---------- Records

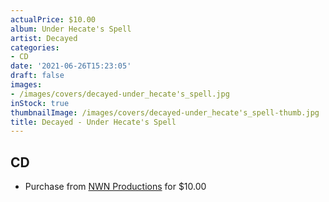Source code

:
 ```yaml
---
actualPrice: $10.00
album: Under Hecate's Spell
artist: Decayed
categories:
- CD
date: '2021-06-26T15:23:05'
draft: false
images:
- /images/covers/decayed-under_hecate's_spell.jpg
inStock: true
thumbnailImage: /images/covers/decayed-under_hecate's_spell-thumb.jpg
title: Decayed - Under Hecate's Spell
---
```


## CD
* Purchase from [NWN Productions](http://shop.nwnprod.com/index.php?route=product/product&path=93&product_id=12200&sort=pd.name&order=ASC) for $10.00
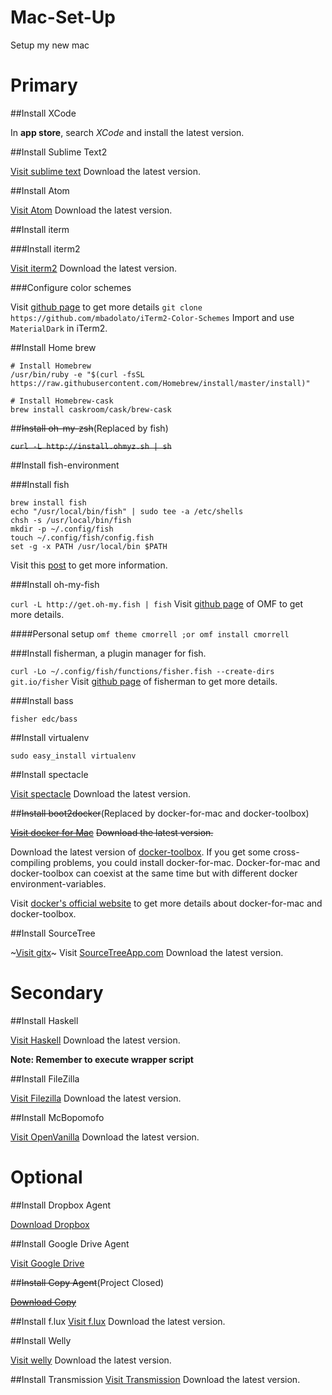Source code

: Mac-Set-Up
==========

Setup my new mac

# Primary

##Install XCode

In **app store**, search *XCode* and install the latest version.

##Install Sublime Text2

[Visit sublime text](http://sublimetext.com/)
Download the latest version.

##Install Atom

[Visit Atom](https://atom.io/)
Download the latest version.

##Install iterm

###Install iterm2

[Visit iterm2](http://iterm2.com)
Download the latest version.

###Configure color schemes

Visit [github page](https://github.com/mbadolato/iTerm2-Color-Schemes) to get more details
`git clone https://github.com/mbadolato/iTerm2-Color-Schemes`
Import and use `MaterialDark` in iTerm2.

##Install Home brew

```
# Install Homebrew
/usr/bin/ruby -e "$(curl -fsSL https://raw.githubusercontent.com/Homebrew/install/master/install)"

# Install Homebrew-cask
brew install caskroom/cask/brew-cask
```

##~~Install oh-my-zsh~~(Replaced by fish)

~~`curl -L http://install.ohmyz.sh | sh`~~

##Install fish-environment

###Install fish
```
brew install fish
echo "/usr/local/bin/fish" | sudo tee -a /etc/shells
chsh -s /usr/local/bin/fish
mkdir -p ~/.config/fish
touch ~/.config/fish/config.fish
set -g -x PATH /usr/local/bin $PATH
```
Visit this [post](https://hackercodex.com/guide/install-fish-shell-mac-ubuntu/) to get more information.

###Install oh-my-fish

`curl -L http://get.oh-my.fish | fish`
Visit [github page](https://github.com/oh-my-fish/oh-my-fish) of OMF to get more details.

####Personal setup
`omf theme cmorrell ;or omf install cmorrell`

###Install fisherman, a plugin manager for fish.

`curl -Lo ~/.config/fish/functions/fisher.fish --create-dirs git.io/fisher`
Visit [github page](https://github.com/fisherman/fisherman) of fisherman to get more details.

###Install bass

`fisher edc/bass`

##Install virtualenv

`sudo easy_install virtualenv`

##Install spectacle

[Visit spectacle](http://spectacleapp.com)
Download the latest version.

##~~Install boot2docker~~(Replaced by docker-for-mac and docker-toolbox)

~~[Visit docker for Mac](https://docs.docker.com/installation/mac/)~~
~~Download the latest version.~~

Download the latest version of [docker-toolbox](https://docs.docker.com/docker-for-mac/). If you get some cross-compiling problems, you could install docker-for-mac. Docker-for-mac and docker-toolbox can coexist at the same time but with different docker environment-variables.

Visit [docker's official website](https://docs.docker.com/docker-for-mac/docker-toolbox/) to get more details about docker-for-mac and docker-toolbox.


##Install SourceTree

~[Visit gitx](http://gitx.frim.nl)~
Visit [SourceTreeApp.com](https://www.sourcetreeapp.com/)
Download the latest version.

# Secondary

##Install Haskell

[Visit Haskell](http://www.haskell.org/platform/)
Download the latest version.

**Note: Remember to execute wrapper script**

##Install FileZilla

[Visit Filezilla](http://filezilla-project.org)
Download the latest version.

##Install McBopomofo

[Visit OpenVanilla](https://mcbopomofo.openvanilla.org)
Download the latest version.

# Optional

##Install Dropbox Agent

[Download Dropbox](https://www.dropbox.com/downloading?src=index&plat=mac)

##Install Google Drive Agent

[Visit Google Drive](http://www.google.com/drive/download/)

##~~Install Copy Agent~~(Project Closed)

~~[Download Copy](https://copy.com/install/mac/Copy.dmg)~~

##Install f.lux
[Visit f.lux](https://justgetflux.com)
Download the latest version.

##Install Welly

[Visit welly](https://code.google.com/p/welly/)
Download the latest version.

##Install Transmission
[Visit Transmission](http://www.transmissionbt.com/download/)
Download the latest version.
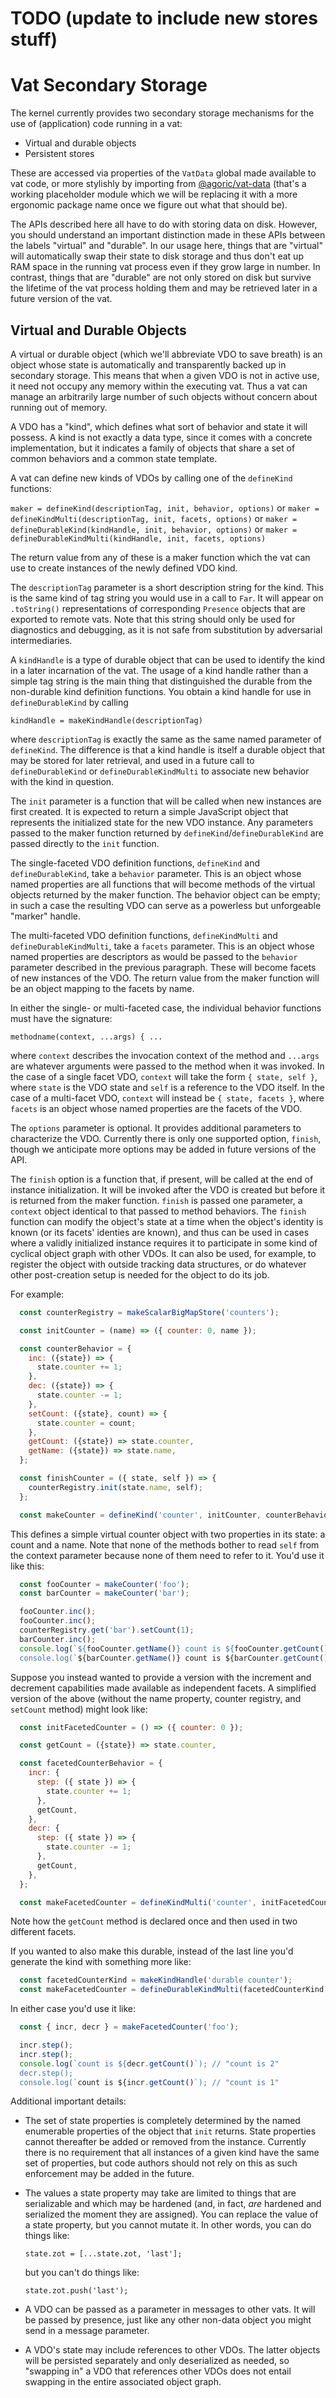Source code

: # TODO (update to include new stores stuff)

# Vat Secondary Storage

The kernel currently provides two secondary storage mechanisms for the use of (application) code running in a vat:

- Virtual and durable objects
- Persistent stores

These are accessed via properties of the `VatData` global made available to vat code, or more stylishly by importing from [@agoric/vat-data](../../vat-data) (that's a working placeholder module which we will be replacing it with a more ergonomic package name once we figure out what that should be).

The APIs described here all have to do with storing data on disk.  However, you should understand an important distinction made in these APIs between the labels "virtual" and "durable".  In our usage here, things that are "virtual" will automatically swap their state to disk storage and thus don't eat up RAM space in the running vat process even if they grow large in number.  In contrast, things that are "durable" are not only stored on disk but survive the lifetime of the vat process holding them and may be retrieved later in a future version of the vat.

## Virtual and Durable Objects

A virtual or durable object (which we'll abbreviate VDO to save breath) is an object whose state is automatically and transparently backed up in secondary storage.  This means that when a given VDO is not in active use, it need not occupy any memory within the executing vat.  Thus a vat can manage an arbitrarily large number of such objects without concern about running out of memory.

A VDO has a "kind", which defines what sort of behavior and state it will possess.  A kind is not exactly a data type, since it comes with a concrete implementation, but it indicates a family of objects that share a set of common behaviors and a common state template.

A vat can define new kinds of VDOs by calling one of the `defineKind` functions:

  `maker = defineKind(descriptionTag, init, behavior, options)`
or
  `maker = defineKindMulti(descriptionTag, init, facets, options)`
or
  `maker = defineDurableKind(kindHandle, init, behavior, options)`
or
  `maker = defineDurableKindMulti(kindHandle, init, facets, options)`

The return value from any of these is a maker function which the vat can use to create instances of the newly defined VDO kind.

The `descriptionTag` parameter is a short description string for the kind.  This is the same kind of tag string you would use in a call to `Far`.  It will appear on `.toString()` representations of corresponding `Presence` objects that are exported to remote vats.  Note that this string should only be used for diagnostics and debugging, as it is not safe from substitution by adversarial intermediaries.

A `kindHandle` is a type of durable object that can be used to identify the kind in a later incarnation of the vat.  The usage of a kind handle rather than a simple tag string is the main thing that distinguished the durable from the non-durable kind definition functions.  You obtain a kind handle for use in `defineDurableKind` by calling

  `kindHandle = makeKindHandle(descriptionTag)`

where `descriptionTag` is exactly the same as the same named parameter of `defineKind`.  The difference is that a kind handle is itself a durable object that may be stored for later retrieval, and used in a future call to `defineDurableKind` or `defineDurableKindMulti` to associate new behavior with the kind in question.

The `init` parameter is a function that will be called when new instances are first created. It is expected to return a simple JavaScript object that represents the initialized state for the new VDO instance.  Any parameters passed to the maker function returned by `defineKind`/`defineDurableKind` are passed directly to the `init` function.

The single-faceted VDO definition functions, `defineKind` and `defineDurableKind`, take a `behavior` parameter.  This is an object whose named properties are all functions that will become methods of the virtual objects returned by the maker function.  The behavior object can be empty; in such a case the resulting VDO can serve as a powerless but unforgeable "marker" handle.

The multi-faceted VDO definition functions, `defineKindMulti` and `defineDurableKindMulti`, take a `facets` parameter.  This is an object whose named properties are descriptors as would be passed to the `behavior` parameter described in the previous paragraph.  These will become facets of new instances of the VDO.  The return value from the maker function will be an object mapping to the facets by name.

In either the single- or multi-faceted case, the individual behavior functions must have the signature:

  `methodname(context, ...args) { ...`

where `context` describes the invocation context of the method and `...args` are whatever arguments were passed to the method when it was invoked.  In the case of a single facet VDO, `context` will take the form `{ state, self }`, where `state` is the VDO state and `self` is a reference to the VDO itself.  In the case of a multi-facet VDO, `context` will instead be `{ state, facets }`, where `facets` is an object whose named properties are the facets of the VDO.

The `options` parameter is optional. It provides additional parameters to characterize the VDO.  Currently there is only one supported option, `finish`, though we anticipate more options may be added in future versions of the API.

The `finish` option is a function that, if present, will be called at the end of
instance initialization.  It will be invoked after the VDO is created but before
it is returned from the maker function.  `finish` is passed one parameter, a
`context` object identical to that passed to method behaviors.  The `finish`
function can modify the object's state at a time when the object's identity is
known (or its facets' identies are known), and thus can be used in cases where a
validly initialized instance requires it to participate in some kind of cyclical
object graph with other VDOs.  It can also be used, for example, to register the
object with outside tracking data structures, or do whatever other post-creation
setup is needed for the object to do its job.

For example:

```javascript
  const counterRegistry = makeScalarBigMapStore('counters');

  const initCounter = (name) => ({ counter: 0, name });

  const counterBehavior = {
    inc: ({state}) => {
      state.counter += 1;
    },
    dec: ({state}) => {
      state.counter -= 1;
    },
    setCount: ({state}, count) => {
      state.counter = count;
    },
    getCount: ({state}) => state.counter,
    getName: ({state}) => state.name,
  };

  const finishCounter = ({ state, self }) => {
    counterRegistry.init(state.name, self);
  };

  const makeCounter = defineKind('counter', initCounter, counterBehavior, { finish: finishCounter });
```

This defines a simple virtual counter object with two properties in its state: a count and a name.  Note that none of the methods bother to read `self` from the context parameter because none of them need to refer to it.  You'd use it like this:

```javascript
  const fooCounter = makeCounter('foo');
  const barCounter = makeCounter('bar');

  fooCounter.inc();
  fooCounter.inc();
  counterRegistry.get('bar').setCount(1);
  barCounter.inc();
  console.log(`${fooCounter.getName()} count is ${fooCounter.getCount()`); // "foo count is 2"
  console.log(`${barCounter.getName()} count is ${barCounter.getCount()`); // "bar count is 2"
```

Suppose you instead wanted to provide a version with the increment and decrement capabilities made available as independent facets.  A simplified version of the above (without the name property, counter registry, and `setCount` method) might look like:

```javascript
  const initFacetedCounter = () => ({ counter: 0 });

  const getCount = ({state}) => state.counter,

  const facetedCounterBehavior = {
    incr: {
      step: ({ state }) => {
        state.counter += 1;
      },
      getCount,
    },
    decr: {
      step: ({ state }) => {
        state.counter -= 1;
      },
      getCount,
    },
  };

  const makeFacetedCounter = defineKindMulti('counter', initFacetedCounter, facetedCounterBehavior);
```

Note how the `getCount` method is declared once and then used in two different facets.

If you wanted to also make this durable, instead of the last line you'd generate the kind with something more like:

```javascript
  const facetedCounterKind = makeKindHandle('durable counter');
  const makeFacetedCounter = defineDurableKindMulti(facetedCounterKind, initCounter, facetedCounterBehavior);
```

In either case you'd use it like:

```javascript
  const { incr, decr } = makeFacetedCounter('foo');

  incr.step();
  incr.step();
  console.log(`count is ${decr.getCount()`); // "count is 2"
  decr.step();
  console.log(`count is ${incr.getCount()`); // "count is 1"
```

Additional important details:

- The set of state properties is completely determined by the named enumerable properties of the object that `init` returns.  State properties cannot thereafter be added or removed from the instance.  Currently there is no requirement that all instances of a given kind have the same set of properties, but code authors should not rely on this as such enforcement may be added in the future.

- The values a state property may take are limited to things that are serializable and which may be hardened (and, in fact, _are_ hardened and serialized the moment they are assigned).  You can replace the value of a state property, but you cannot mutate it.  In other words, you can do things like:

  `state.zot = [...state.zot, 'last'];`

  but you can't do things like:

  `state.zot.push('last');`

- A VDO can be passed as a parameter in messages to other vats.  It will be passed by presence, just like any other non-data object you might send in a message parameter.

- A VDO's state may include references to other VDOs. The latter objects will be persisted separately and only deserialized as needed, so "swapping in" a VDO that references other VDOs does not entail swapping in the entire associated object graph.
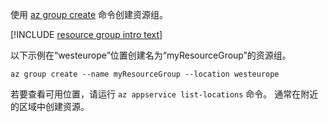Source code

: 使用 [az group create](/cli/azure/group#az_group_create) 命令创建资源组。

[!INCLUDE [resource group intro text](resource-group.md)]

以下示例在“westeurope”位置创建名为“myResourceGroup”的资源组。

```azurecli-interactive
az group create --name myResourceGroup --location westeurope
```

若要查看可用位置，请运行 `az appservice list-locations` 命令。 通常在附近的区域中创建资源。
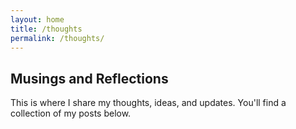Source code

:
 ```yaml
---
layout: home  
title: /thoughts
permalink: /thoughts/
---
```


## Musings and Reflections

This is where I share my thoughts, ideas, and updates. You'll find a collection of my posts below.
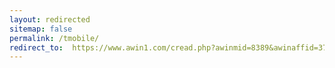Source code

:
 ```yaml
---
layout: redirected
sitemap: false
permalink: /tmobile/
redirect_to:  https://www.awin1.com/cread.php?awinmid=8389&awinaffid=372977&clickref=4gbuitengebied&p=%5B%5Bhttps%3A%2F%2Fwww.t-mobile.nl%2F4g-voor-thuis%5D%5D
---
```

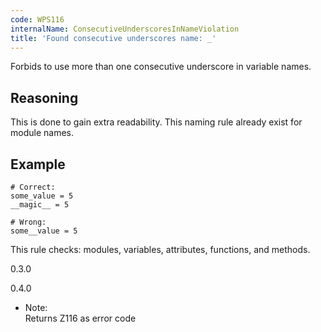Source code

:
```yaml
---
code: WPS116
internalName: ConsecutiveUnderscoresInNameViolation
title: 'Found consecutive underscores name: _'
---
```


Forbids to use more than one consecutive underscore in variable names.

## Reasoning
This is done to gain extra readability. This naming rule already
exist for module names.

## Example

    # Correct:
    some_value = 5
    __magic__ = 5
    
    # Wrong:
    some__value = 5

This rule checks: modules, variables, attributes, functions, and
methods.

<div class="versionadded">

0.3.0

</div>

<div class="versionchanged">

0.4.0

</div>

  - Note:  
    Returns Z116 as error code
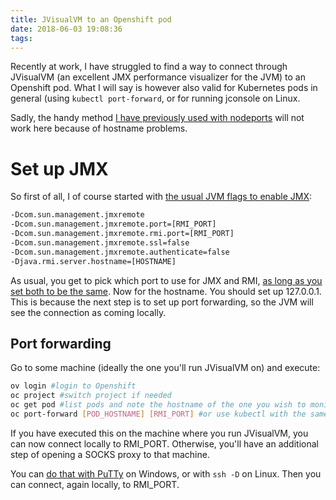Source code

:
 ```yaml
---
title: JVisualVM to an Openshift pod
date: 2018-06-03 19:08:36
tags:
---
```


Recently at work, I have struggled to find a way to connect through JVisualVM (an excellent JMX performance visualizer for the JVM) to
an Openshift pod. What I will say is however also valid for Kubernetes pods in general (using `kubectl port-forward`, or for running jconsole on Linux. 

Sadly, the handy method [I have previously used with nodeports](/2018/05/11/170-opening-ports-in-openshift/) will not work here because of hostname problems. 

# Set up JMX

So first of all, I of course started with [the usual JVM flags to enable JMX](http://www.adam-bien.com/roller/abien/entry/how_to_establish_jmx_connection):

```sh
-Dcom.sun.management.jmxremote 
-Dcom.sun.management.jmxremote.port=[RMI_PORT] 
-Dcom.sun.management.jmxremote.rmi.port=[RMI_PORT]
-Dcom.sun.management.jmxremote.ssl=false 
-Dcom.sun.management.jmxremote.authenticate=false 
-Djava.rmi.server.hostname=[HOSTNAME]
```

As usual, you get to pick which port to use for JMX and RMI, [as long as you set both to be the same](http://www.perftactique.com/2018/03/29/remote-jmx-connection-over-the-firewall/). Now for the hostname. You should set up 127.0.0.1. This is because the next step is to set up port forwarding, so the JVM will see the connection as coming locally.

## Port forwarding

Go to some machine (ideally the one you'll run JVisualVM on) and execute:

```sh
ov login #login to Openshift
oc project #switch project if needed
oc get pod #list pods and note the hostname of the one you wish to monitor
oc port-forward [POD_HOSTNAME] [RMI_PORT] #or use kubectl with the same syntax
```

If you have executed this on the machine where you run JVisualVM, you can now connect locally to RMI_PORT. Otherwise, you'll have an additional step of opening a SOCKS proxy to that machine. 

You can [do that with PuTTy](http://realprogrammers.com/how_to/set_up_an_ssh_tunnel_with_putty.html) on Windows, or with `ssh -D` on Linux. Then you can connect, again locally, to RMI_PORT.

--------------------

• _Your assignment_: Take the records from their first line through the line containing "###Configure color schemes" and please return exactly those lines, both ends included, minus the pictures.

• _Response to the exercise_:
Source code

:
 ```yaml
---
actualPrice: $10.00
album: Under Hecate's Spell
artist: Decayed
categories:
- CD
date: '2021-06-26T15:23:05'
draft: false
images:
- /images/covers/decayed-under_hecate's_spell.jpg
inStock: true
thumbnailImage: /images/covers/decayed-under_hecate's_spell-thumb.jpg
title: Decayed - Under Hecate's Spell
---
```


## CD
* Purchase from [NWN Productions](http://shop.nwnprod.com/index.php?route=product/product&path=93&product_id=12200&sort=pd.name&order=ASC) for $10.00
Source code

: Mac-Set-Up
==========

Setup my new mac

# Primary

##Install XCode

In **app store**, search *XCode* and install the latest version.

##Install Sublime Text2

[Visit sublime text](http://sublimetext.com/)
Download the latest version.

##Install Atom

[Visit Atom](https://atom.io/)
Download the latest version.

##Install iterm

###Install iterm2

[Visit iterm2](http://iterm2.com)
Download the latest version.

###Configure color schemes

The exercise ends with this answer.